**DIRECTIONS**
Only one stretch of the data below is wanted: the lines starting at the one with "Sergio Napoleón Leal" and ending at the one with "[Link al video](https://www.youtube.com/watch?v=_XpGtJhhqNU)🎦", both included, given again exactly.

*** RECORD EXCERPTS

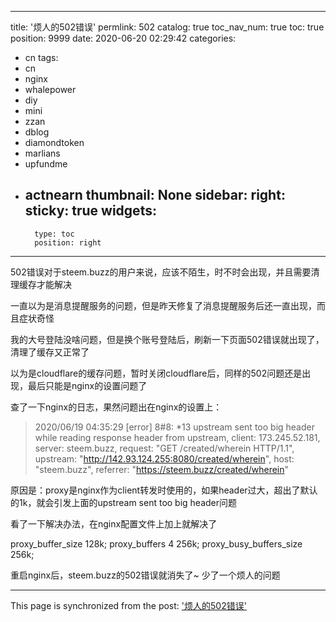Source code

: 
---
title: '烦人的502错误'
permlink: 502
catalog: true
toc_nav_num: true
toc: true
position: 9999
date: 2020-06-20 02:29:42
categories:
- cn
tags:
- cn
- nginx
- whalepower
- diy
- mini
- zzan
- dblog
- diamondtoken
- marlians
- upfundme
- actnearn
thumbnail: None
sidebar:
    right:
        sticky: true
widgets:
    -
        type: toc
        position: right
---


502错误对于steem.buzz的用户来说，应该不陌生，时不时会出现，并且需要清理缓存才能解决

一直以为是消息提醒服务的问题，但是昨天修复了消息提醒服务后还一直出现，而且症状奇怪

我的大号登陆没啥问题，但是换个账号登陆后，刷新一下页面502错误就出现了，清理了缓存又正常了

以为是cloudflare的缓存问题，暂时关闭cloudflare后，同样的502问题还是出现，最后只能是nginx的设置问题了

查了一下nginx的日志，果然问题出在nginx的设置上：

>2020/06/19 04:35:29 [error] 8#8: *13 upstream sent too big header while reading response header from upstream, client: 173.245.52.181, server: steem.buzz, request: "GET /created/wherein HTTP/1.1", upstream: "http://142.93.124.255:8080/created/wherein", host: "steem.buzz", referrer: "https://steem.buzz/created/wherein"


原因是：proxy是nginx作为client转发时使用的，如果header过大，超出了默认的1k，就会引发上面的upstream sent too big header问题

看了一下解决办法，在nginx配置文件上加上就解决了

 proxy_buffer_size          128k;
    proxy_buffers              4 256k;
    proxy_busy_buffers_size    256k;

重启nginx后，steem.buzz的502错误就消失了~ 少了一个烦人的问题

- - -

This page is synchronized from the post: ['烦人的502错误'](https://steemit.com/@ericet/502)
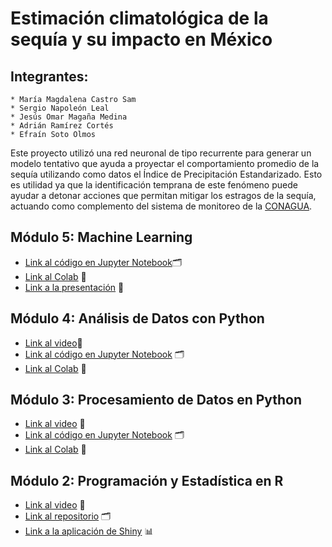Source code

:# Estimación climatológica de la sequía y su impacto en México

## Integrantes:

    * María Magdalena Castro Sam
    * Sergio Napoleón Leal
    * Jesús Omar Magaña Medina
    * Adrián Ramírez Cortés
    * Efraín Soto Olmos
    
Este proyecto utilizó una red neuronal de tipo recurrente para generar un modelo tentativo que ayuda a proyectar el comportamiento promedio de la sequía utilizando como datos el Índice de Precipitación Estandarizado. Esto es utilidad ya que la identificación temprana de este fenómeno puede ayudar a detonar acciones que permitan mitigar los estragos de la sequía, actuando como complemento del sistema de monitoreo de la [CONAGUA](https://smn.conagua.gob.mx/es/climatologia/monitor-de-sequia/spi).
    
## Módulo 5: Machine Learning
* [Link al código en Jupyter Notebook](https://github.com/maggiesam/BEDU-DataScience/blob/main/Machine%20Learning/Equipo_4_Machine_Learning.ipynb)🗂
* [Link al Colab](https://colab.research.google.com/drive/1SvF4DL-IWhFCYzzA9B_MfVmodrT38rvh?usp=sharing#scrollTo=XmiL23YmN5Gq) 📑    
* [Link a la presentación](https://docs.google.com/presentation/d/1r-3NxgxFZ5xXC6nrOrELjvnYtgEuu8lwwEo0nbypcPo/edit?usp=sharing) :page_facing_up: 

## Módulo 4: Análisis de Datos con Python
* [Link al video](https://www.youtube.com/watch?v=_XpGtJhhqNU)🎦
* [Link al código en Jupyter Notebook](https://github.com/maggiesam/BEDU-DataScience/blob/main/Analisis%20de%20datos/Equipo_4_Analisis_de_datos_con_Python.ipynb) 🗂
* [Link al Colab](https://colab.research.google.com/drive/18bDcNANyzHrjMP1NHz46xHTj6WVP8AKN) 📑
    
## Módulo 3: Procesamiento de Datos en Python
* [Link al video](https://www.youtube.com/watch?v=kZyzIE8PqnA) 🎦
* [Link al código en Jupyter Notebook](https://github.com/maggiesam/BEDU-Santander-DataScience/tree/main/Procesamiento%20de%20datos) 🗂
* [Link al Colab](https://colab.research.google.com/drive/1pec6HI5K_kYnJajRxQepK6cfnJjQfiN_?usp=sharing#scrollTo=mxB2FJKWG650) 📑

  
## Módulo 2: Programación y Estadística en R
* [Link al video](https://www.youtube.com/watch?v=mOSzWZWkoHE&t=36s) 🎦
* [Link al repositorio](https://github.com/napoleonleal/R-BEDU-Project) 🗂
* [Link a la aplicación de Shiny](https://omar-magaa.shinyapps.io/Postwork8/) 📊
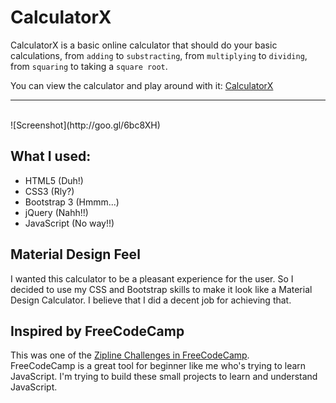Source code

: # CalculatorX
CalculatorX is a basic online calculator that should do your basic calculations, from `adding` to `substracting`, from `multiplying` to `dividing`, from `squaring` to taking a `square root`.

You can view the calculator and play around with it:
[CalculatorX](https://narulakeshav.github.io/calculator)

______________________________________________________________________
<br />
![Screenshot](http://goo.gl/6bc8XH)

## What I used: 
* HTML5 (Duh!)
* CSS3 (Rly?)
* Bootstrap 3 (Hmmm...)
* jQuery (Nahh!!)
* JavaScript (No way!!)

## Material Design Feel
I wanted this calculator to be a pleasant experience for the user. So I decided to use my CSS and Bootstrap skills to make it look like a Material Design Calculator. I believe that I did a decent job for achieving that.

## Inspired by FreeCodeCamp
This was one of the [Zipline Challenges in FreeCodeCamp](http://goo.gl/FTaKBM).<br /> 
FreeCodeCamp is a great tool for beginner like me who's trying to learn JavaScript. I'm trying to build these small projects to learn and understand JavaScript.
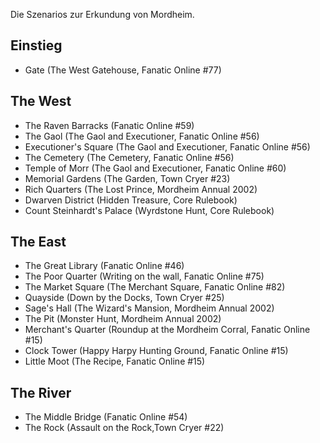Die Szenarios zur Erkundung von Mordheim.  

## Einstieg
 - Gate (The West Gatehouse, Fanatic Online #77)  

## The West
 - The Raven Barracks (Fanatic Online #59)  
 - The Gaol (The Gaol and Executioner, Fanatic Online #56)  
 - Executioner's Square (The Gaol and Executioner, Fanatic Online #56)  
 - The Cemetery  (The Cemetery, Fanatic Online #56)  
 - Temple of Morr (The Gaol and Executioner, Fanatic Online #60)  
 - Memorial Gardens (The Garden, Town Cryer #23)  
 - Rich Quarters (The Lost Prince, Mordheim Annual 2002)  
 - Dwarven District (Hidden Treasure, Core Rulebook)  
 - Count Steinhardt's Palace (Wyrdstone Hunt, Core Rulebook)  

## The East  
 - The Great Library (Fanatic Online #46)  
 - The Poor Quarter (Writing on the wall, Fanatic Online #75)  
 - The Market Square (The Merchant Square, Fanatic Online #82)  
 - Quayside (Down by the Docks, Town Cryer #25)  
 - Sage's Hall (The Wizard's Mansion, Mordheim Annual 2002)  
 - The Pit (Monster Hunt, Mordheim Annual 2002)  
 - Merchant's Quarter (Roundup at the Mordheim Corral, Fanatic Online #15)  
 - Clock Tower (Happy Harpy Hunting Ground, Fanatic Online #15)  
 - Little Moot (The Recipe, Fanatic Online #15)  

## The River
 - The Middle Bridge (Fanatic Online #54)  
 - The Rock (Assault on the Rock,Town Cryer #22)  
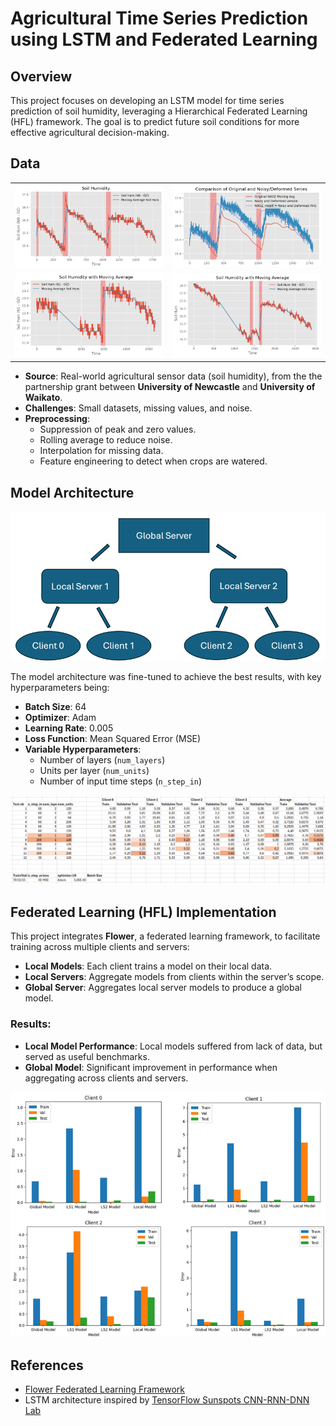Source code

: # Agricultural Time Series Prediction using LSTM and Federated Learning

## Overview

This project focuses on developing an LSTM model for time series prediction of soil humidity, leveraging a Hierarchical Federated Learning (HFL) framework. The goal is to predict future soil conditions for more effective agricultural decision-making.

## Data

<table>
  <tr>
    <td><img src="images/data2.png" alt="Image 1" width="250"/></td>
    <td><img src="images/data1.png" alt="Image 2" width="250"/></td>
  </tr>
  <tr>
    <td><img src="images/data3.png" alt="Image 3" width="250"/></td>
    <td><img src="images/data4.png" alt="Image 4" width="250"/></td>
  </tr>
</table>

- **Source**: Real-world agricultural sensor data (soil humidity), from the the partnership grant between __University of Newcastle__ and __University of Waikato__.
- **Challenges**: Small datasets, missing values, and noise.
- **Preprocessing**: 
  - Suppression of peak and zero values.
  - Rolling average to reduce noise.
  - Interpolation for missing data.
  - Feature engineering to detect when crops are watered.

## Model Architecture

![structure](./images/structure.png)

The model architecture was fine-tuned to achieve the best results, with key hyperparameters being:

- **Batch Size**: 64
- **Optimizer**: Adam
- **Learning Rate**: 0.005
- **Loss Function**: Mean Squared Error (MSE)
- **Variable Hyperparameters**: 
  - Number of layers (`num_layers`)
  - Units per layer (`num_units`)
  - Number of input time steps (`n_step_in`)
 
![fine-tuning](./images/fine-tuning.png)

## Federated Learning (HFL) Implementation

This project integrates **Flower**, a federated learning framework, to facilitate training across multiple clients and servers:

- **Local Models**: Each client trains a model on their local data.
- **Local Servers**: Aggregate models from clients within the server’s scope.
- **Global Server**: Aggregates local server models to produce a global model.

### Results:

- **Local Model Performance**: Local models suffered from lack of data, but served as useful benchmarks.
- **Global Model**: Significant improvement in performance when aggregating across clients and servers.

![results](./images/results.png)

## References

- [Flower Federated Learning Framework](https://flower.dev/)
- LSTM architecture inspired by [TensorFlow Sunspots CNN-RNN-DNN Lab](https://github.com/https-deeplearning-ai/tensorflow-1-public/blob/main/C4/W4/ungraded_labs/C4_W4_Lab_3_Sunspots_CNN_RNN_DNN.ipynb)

******

**RESPONSE TO THIS EXERCISE**
    * Sergio Napoleón Leal
    * Jesús Omar Magaña Medina
    * Adrián Ramírez Cortés
    * Efraín Soto Olmos
    
Este proyecto utilizó una red neuronal de tipo recurrente para generar un modelo tentativo que ayuda a proyectar el comportamiento promedio de la sequía utilizando como datos el Índice de Precipitación Estandarizado. Esto es utilidad ya que la identificación temprana de este fenómeno puede ayudar a detonar acciones que permitan mitigar los estragos de la sequía, actuando como complemento del sistema de monitoreo de la [CONAGUA](https://smn.conagua.gob.mx/es/climatologia/monitor-de-sequia/spi).
    
## Módulo 5: Machine Learning
* [Link al código en Jupyter Notebook](https://github.com/maggiesam/BEDU-DataScience/blob/main/Machine%20Learning/Equipo_4_Machine_Learning.ipynb)🗂
* [Link al Colab](https://colab.research.google.com/drive/1SvF4DL-IWhFCYzzA9B_MfVmodrT38rvh?usp=sharing#scrollTo=XmiL23YmN5Gq) 📑    
* [Link a la presentación](https://docs.google.com/presentation/d/1r-3NxgxFZ5xXC6nrOrELjvnYtgEuu8lwwEo0nbypcPo/edit?usp=sharing) :page_facing_up: 

## Módulo 4: Análisis de Datos con Python
* [Link al video](https://www.youtube.com/watch?v=_XpGtJhhqNU)🎦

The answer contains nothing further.